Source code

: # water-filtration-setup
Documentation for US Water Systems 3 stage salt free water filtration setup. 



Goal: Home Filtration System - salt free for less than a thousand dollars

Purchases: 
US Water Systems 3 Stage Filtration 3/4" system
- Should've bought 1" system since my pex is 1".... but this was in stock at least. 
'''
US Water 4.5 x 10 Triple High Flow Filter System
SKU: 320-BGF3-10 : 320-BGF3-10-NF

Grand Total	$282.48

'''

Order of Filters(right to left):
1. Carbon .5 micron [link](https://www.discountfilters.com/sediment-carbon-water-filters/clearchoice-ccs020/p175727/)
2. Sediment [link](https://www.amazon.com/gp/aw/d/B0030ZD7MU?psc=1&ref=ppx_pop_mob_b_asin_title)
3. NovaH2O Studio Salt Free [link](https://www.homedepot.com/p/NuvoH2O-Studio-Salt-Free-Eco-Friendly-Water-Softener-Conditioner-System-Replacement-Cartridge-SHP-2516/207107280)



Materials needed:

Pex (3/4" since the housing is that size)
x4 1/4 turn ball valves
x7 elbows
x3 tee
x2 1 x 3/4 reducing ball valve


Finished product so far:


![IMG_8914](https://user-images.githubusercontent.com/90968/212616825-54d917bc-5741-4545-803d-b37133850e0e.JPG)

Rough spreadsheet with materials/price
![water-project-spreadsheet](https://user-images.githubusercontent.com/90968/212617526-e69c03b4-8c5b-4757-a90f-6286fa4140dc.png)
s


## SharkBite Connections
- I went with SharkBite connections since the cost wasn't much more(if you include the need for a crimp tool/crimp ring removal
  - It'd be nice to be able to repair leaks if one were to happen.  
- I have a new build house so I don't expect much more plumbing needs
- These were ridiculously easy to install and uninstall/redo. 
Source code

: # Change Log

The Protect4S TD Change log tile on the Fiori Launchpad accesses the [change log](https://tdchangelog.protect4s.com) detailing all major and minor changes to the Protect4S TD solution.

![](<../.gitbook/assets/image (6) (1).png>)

◆ WHAT YOU SHOULD DO:
Each line of the listing must be output once more, exactly as shown above.

◆ RESPONSE FOR THIS EXERCISE:
Source code

: # water-filtration-setup
Documentation for US Water Systems 3 stage salt free water filtration setup. 



Goal: Home Filtration System - salt free for less than a thousand dollars

Purchases: 
US Water Systems 3 Stage Filtration 3/4" system
- Should've bought 1" system since my pex is 1".... but this was in stock at least. 
'''
US Water 4.5 x 10 Triple High Flow Filter System
SKU: 320-BGF3-10 : 320-BGF3-10-NF

Grand Total	$282.48

'''

Order of Filters(right to left):
1. Carbon .5 micron [link](https://www.discountfilters.com/sediment-carbon-water-filters/clearchoice-ccs020/p175727/)
2. Sediment [link](https://www.amazon.com/gp/aw/d/B0030ZD7MU?psc=1&ref=ppx_pop_mob_b_asin_title)
3. NovaH2O Studio Salt Free [link](https://www.homedepot.com/p/NuvoH2O-Studio-Salt-Free-Eco-Friendly-Water-Softener-Conditioner-System-Replacement-Cartridge-SHP-2516/207107280)



Materials needed:

Pex (3/4" since the housing is that size)
x4 1/4 turn ball valves
x7 elbows
x3 tee
x2 1 x 3/4 reducing ball valve


Finished product so far:


![IMG_8914](https://user-images.githubusercontent.com/90968/212616825-54d917bc-5741-4545-803d-b37133850e0e.JPG)

Rough spreadsheet with materials/price
![water-project-spreadsheet](https://user-images.githubusercontent.com/90968/212617526-e69c03b4-8c5b-4757-a90f-6286fa4140dc.png)
s


## SharkBite Connections
- I went with SharkBite connections since the cost wasn't much more(if you include the need for a crimp tool/crimp ring removal
  - It'd be nice to be able to repair leaks if one were to happen.  
- I have a new build house so I don't expect much more plumbing needs
- These were ridiculously easy to install and uninstall/redo. 
Source code

: # Change Log

The Protect4S TD Change log tile on the Fiori Launchpad accesses the [change log](https://tdchangelog.protect4s.com) detailing all major and minor changes to the Protect4S TD solution.

![](<../.gitbook/assets/image (6) (1).png>)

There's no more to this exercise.